Since April 2019, the Calgary Police Service has deployed 1,150 Axon Body 2 cameras. It is the only police force in the country that has equipped all of its front-line officers with the tool.
In a move to address allegations of racism and brutality in policing, Prime Minister Justin Trudeau said last June that he wants the RCMP to use body-worn cameras.
Trudeau also pledged to push Canada’s premiers to outfit provincial and municipal police forces with the technology many U.S. law enforcement agencies have already implemented.
B.C. established standards for the use of body-worn cameras in 2019 but the systems designed to record and retain video have not been widely adopted.
“There’s a lot we don’t know about these cameras,” SFU Criminology Assistant Professor Dr. Rylan Simpson told Global News.

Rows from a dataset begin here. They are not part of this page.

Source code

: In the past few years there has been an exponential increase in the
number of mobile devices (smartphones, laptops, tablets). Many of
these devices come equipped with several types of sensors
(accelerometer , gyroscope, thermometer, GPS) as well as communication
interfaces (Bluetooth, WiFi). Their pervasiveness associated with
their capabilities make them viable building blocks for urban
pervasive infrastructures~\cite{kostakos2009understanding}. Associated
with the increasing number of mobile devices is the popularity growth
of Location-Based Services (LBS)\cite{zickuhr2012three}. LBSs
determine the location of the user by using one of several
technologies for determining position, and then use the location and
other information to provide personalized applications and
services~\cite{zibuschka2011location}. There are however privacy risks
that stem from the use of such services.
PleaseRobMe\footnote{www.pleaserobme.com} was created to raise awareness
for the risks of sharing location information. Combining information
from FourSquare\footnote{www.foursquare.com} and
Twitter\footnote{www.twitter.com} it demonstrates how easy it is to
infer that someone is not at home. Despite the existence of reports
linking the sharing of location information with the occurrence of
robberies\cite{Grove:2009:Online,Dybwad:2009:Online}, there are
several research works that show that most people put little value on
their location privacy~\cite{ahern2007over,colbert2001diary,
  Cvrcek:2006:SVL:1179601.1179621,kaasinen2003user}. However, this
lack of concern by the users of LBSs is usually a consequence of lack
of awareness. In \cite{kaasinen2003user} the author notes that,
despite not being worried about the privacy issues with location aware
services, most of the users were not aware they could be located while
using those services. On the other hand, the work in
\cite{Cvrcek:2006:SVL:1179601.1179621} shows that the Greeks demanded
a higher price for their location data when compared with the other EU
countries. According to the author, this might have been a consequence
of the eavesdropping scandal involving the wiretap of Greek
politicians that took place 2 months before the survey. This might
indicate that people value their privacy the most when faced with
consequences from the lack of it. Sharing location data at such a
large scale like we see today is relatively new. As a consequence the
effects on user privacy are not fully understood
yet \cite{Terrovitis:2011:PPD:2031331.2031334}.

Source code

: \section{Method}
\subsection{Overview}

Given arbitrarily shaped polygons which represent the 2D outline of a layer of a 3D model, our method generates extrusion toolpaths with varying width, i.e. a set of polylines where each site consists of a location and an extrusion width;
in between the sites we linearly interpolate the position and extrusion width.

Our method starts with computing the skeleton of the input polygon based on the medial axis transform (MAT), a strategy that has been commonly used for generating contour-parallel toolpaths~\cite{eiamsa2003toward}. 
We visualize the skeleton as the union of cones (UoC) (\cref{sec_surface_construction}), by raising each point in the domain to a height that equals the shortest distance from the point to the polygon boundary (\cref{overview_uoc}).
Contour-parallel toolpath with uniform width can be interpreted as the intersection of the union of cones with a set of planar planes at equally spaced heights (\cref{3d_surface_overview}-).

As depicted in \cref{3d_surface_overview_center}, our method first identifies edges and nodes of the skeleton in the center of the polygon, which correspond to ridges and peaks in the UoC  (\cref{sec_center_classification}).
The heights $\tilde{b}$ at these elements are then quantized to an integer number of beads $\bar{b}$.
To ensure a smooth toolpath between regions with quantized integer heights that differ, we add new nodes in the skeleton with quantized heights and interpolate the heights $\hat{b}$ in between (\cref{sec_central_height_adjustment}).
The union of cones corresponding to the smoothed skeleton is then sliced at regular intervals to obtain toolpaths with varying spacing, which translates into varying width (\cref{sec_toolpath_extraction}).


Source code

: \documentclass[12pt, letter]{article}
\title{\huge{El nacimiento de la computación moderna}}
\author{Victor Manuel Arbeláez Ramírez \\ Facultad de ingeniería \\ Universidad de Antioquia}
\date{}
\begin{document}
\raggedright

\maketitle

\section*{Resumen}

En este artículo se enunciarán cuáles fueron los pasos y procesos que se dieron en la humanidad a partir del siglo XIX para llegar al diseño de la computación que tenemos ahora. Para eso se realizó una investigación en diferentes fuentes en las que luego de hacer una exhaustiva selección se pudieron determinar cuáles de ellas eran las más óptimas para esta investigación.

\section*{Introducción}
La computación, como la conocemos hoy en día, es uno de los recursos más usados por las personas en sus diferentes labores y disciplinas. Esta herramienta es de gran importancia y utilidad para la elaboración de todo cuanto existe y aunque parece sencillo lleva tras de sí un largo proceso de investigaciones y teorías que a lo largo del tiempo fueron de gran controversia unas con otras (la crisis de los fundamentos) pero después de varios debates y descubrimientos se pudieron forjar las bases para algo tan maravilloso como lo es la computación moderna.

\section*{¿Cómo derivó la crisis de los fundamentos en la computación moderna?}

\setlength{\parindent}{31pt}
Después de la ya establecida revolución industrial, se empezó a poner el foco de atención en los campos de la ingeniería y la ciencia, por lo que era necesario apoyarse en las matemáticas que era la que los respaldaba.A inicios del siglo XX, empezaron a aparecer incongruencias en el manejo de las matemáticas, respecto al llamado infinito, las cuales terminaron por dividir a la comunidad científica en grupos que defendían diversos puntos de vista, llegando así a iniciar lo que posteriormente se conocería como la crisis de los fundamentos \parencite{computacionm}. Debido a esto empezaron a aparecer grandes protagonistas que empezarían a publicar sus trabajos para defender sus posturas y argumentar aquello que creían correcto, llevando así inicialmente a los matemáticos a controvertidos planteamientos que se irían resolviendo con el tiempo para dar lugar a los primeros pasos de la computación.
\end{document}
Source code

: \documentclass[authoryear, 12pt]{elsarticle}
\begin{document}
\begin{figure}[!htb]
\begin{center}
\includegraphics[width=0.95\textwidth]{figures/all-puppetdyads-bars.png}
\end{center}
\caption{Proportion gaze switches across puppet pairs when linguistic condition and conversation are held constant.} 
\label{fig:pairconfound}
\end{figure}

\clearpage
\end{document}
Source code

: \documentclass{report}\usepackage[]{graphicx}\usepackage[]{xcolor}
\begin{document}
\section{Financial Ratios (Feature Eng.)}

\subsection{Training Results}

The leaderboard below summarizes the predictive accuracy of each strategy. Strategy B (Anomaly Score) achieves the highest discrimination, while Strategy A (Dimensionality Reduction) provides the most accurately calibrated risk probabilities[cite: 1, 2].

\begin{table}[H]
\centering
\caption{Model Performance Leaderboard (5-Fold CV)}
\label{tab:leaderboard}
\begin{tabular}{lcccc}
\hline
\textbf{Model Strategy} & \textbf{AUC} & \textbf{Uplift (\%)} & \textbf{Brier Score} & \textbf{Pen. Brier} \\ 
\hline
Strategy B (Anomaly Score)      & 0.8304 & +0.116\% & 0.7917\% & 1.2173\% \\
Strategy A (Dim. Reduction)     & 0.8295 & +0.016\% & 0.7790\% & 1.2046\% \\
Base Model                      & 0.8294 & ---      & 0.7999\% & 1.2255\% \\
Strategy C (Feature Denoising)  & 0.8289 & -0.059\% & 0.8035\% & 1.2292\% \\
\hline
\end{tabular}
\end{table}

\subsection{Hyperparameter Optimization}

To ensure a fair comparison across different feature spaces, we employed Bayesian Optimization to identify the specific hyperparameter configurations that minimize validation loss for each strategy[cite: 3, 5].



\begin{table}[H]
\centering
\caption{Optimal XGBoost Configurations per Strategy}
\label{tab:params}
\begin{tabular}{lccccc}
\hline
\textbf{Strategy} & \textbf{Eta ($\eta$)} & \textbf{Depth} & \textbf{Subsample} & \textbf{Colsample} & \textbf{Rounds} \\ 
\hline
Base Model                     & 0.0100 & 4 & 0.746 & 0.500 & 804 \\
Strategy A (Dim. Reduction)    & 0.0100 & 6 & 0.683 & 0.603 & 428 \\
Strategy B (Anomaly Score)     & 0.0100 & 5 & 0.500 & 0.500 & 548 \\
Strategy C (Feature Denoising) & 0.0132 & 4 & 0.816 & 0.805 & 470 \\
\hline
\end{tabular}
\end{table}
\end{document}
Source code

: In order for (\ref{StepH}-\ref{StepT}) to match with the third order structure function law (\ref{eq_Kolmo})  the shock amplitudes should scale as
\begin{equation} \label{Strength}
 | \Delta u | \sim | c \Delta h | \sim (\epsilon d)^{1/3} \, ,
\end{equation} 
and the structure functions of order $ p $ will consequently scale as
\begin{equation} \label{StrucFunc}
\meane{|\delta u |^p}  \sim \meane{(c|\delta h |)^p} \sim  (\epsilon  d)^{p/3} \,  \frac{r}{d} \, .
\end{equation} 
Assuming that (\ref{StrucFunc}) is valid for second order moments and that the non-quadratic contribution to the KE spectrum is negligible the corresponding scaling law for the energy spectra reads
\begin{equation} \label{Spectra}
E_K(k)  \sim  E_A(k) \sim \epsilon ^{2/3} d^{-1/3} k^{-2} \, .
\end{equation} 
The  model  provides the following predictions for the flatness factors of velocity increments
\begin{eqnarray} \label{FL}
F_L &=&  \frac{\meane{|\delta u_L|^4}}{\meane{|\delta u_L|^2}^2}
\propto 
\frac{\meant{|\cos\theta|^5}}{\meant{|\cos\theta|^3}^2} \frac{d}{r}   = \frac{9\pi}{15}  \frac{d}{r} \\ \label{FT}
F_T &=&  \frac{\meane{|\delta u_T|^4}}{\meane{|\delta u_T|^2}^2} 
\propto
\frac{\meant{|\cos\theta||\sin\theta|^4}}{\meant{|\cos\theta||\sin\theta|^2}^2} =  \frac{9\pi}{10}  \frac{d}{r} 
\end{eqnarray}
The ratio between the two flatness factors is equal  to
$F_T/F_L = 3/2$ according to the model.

Simpson said the research is limited because body-worn cameras haven’t really been tested outside of policing, but he believes the “expensive technology” could be applied to bylaw enforcement in some capacity.
“Both entities have some authority, both can impose consequences upon people and of course, those consequences can be contested,” said Simpson.
“There’s certainly a possibility that it could help to alleviate unfounded or otherwise exaggerated claims on again, either side.”
The City of Burnaby intends to award a body-worn camera contract for a two-year term, with options to extend it to five years.
According to the RFP, cameras are expected to be deployed to all officers in early 2021.
“I can guarantee you they will have that piece of equipment in place, worn by their bylaw officers before we even have any police agency in B.C. seriously considering it,” Heed said.